__WORK TASK__
Give each entry back by retyping it exactly as written.

——————————

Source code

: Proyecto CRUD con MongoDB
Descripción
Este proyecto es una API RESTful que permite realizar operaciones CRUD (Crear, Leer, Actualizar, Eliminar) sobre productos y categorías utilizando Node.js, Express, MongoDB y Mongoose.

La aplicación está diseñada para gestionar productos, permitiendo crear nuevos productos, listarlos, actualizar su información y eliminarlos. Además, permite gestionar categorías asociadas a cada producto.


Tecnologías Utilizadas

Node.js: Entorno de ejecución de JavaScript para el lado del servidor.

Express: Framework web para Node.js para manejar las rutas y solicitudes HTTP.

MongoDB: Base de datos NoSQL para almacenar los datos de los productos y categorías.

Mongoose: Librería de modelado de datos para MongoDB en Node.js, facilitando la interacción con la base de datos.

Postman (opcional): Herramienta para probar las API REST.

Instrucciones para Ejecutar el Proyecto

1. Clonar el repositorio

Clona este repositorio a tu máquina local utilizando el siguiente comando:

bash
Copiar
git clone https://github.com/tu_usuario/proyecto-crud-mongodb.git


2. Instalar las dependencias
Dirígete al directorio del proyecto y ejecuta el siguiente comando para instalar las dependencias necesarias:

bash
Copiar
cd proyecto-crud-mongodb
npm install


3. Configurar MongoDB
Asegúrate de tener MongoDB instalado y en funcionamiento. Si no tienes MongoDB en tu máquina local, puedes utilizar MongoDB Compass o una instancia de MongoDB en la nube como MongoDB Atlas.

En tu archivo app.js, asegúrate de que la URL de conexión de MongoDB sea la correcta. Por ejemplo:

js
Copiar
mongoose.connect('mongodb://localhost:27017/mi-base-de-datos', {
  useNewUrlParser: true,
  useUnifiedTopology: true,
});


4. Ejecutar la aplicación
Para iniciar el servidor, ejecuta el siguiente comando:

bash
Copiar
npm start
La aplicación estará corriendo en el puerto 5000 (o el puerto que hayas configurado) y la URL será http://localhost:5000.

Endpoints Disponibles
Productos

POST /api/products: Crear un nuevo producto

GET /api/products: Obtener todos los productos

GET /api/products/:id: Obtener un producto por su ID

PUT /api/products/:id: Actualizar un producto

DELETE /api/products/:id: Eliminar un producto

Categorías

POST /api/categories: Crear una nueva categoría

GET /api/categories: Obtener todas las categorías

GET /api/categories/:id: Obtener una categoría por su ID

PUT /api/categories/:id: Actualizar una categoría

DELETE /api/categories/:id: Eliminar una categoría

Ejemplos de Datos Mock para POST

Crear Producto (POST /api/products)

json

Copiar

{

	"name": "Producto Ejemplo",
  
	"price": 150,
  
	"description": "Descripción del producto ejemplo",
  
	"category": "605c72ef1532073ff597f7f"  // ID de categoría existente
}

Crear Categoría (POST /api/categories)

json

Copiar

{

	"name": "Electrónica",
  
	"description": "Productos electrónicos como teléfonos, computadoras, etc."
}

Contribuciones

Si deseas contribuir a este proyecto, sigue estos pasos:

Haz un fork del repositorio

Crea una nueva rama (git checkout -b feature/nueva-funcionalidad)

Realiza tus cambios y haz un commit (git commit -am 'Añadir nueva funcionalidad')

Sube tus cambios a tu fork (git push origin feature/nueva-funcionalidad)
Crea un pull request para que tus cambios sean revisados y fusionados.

——————————

__FINISHED TASK__
Source code

: Proyecto CRUD con MongoDB
Descripción
Este proyecto es una API RESTful que permite realizar operaciones CRUD (Crear, Leer, Actualizar, Eliminar) sobre productos y categorías utilizando Node.js, Express, MongoDB y Mongoose.

La aplicación está diseñada para gestionar productos, permitiendo crear nuevos productos, listarlos, actualizar su información y eliminarlos. Además, permite gestionar categorías asociadas a cada producto.


Tecnologías Utilizadas

Node.js: Entorno de ejecución de JavaScript para el lado del servidor.

Express: Framework web para Node.js para manejar las rutas y solicitudes HTTP.

MongoDB: Base de datos NoSQL para almacenar los datos de los productos y categorías.

Mongoose: Librería de modelado de datos para MongoDB en Node.js, facilitando la interacción con la base de datos.

Postman (opcional): Herramienta para probar las API REST.

Instrucciones para Ejecutar el Proyecto

1. Clonar el repositorio

Clona este repositorio a tu máquina local utilizando el siguiente comando:

bash
Copiar
git clone https://github.com/tu_usuario/proyecto-crud-mongodb.git


2. Instalar las dependencias
Dirígete al directorio del proyecto y ejecuta el siguiente comando para instalar las dependencias necesarias:

bash
Copiar
cd proyecto-crud-mongodb
npm install


3. Configurar MongoDB
Asegúrate de tener MongoDB instalado y en funcionamiento. Si no tienes MongoDB en tu máquina local, puedes utilizar MongoDB Compass o una instancia de MongoDB en la nube como MongoDB Atlas.

En tu archivo app.js, asegúrate de que la URL de conexión de MongoDB sea la correcta. Por ejemplo:

js
Copiar
mongoose.connect('mongodb://localhost:27017/mi-base-de-datos', {
  useNewUrlParser: true,
  useUnifiedTopology: true,
});


4. Ejecutar la aplicación
Para iniciar el servidor, ejecuta el siguiente comando:

bash
Copiar
npm start
La aplicación estará corriendo en el puerto 5000 (o el puerto que hayas configurado) y la URL será http://localhost:5000.

Endpoints Disponibles
Productos

POST /api/products: Crear un nuevo producto

GET /api/products: Obtener todos los productos

GET /api/products/:id: Obtener un producto por su ID

PUT /api/products/:id: Actualizar un producto

DELETE /api/products/:id: Eliminar un producto

Categorías

POST /api/categories: Crear una nueva categoría

GET /api/categories: Obtener todas las categorías

GET /api/categories/:id: Obtener una categoría por su ID

PUT /api/categories/:id: Actualizar una categoría

DELETE /api/categories/:id: Eliminar una categoría

Ejemplos de Datos Mock para POST

Crear Producto (POST /api/products)

json

Copiar

{

	"name": "Producto Ejemplo",
  
	"price": 150,
  
	"description": "Descripción del producto ejemplo",
  
	"category": "605c72ef1532073ff597f7f"  // ID de categoría existente
}

Crear Categoría (POST /api/categories)

json

Copiar

{

	"name": "Electrónica",
  
	"description": "Productos electrónicos como teléfonos, computadoras, etc."
}

Contribuciones

Si deseas contribuir a este proyecto, sigue estos pasos:

Haz un fork del repositorio

Crea una nueva rama (git checkout -b feature/nueva-funcionalidad)

Realiza tus cambios y haz un commit (git commit -am 'Añadir nueva funcionalidad')

Sube tus cambios a tu fork (git push origin feature/nueva-funcionalidad)
Crea un pull request para que tus cambios sean revisados y fusionados.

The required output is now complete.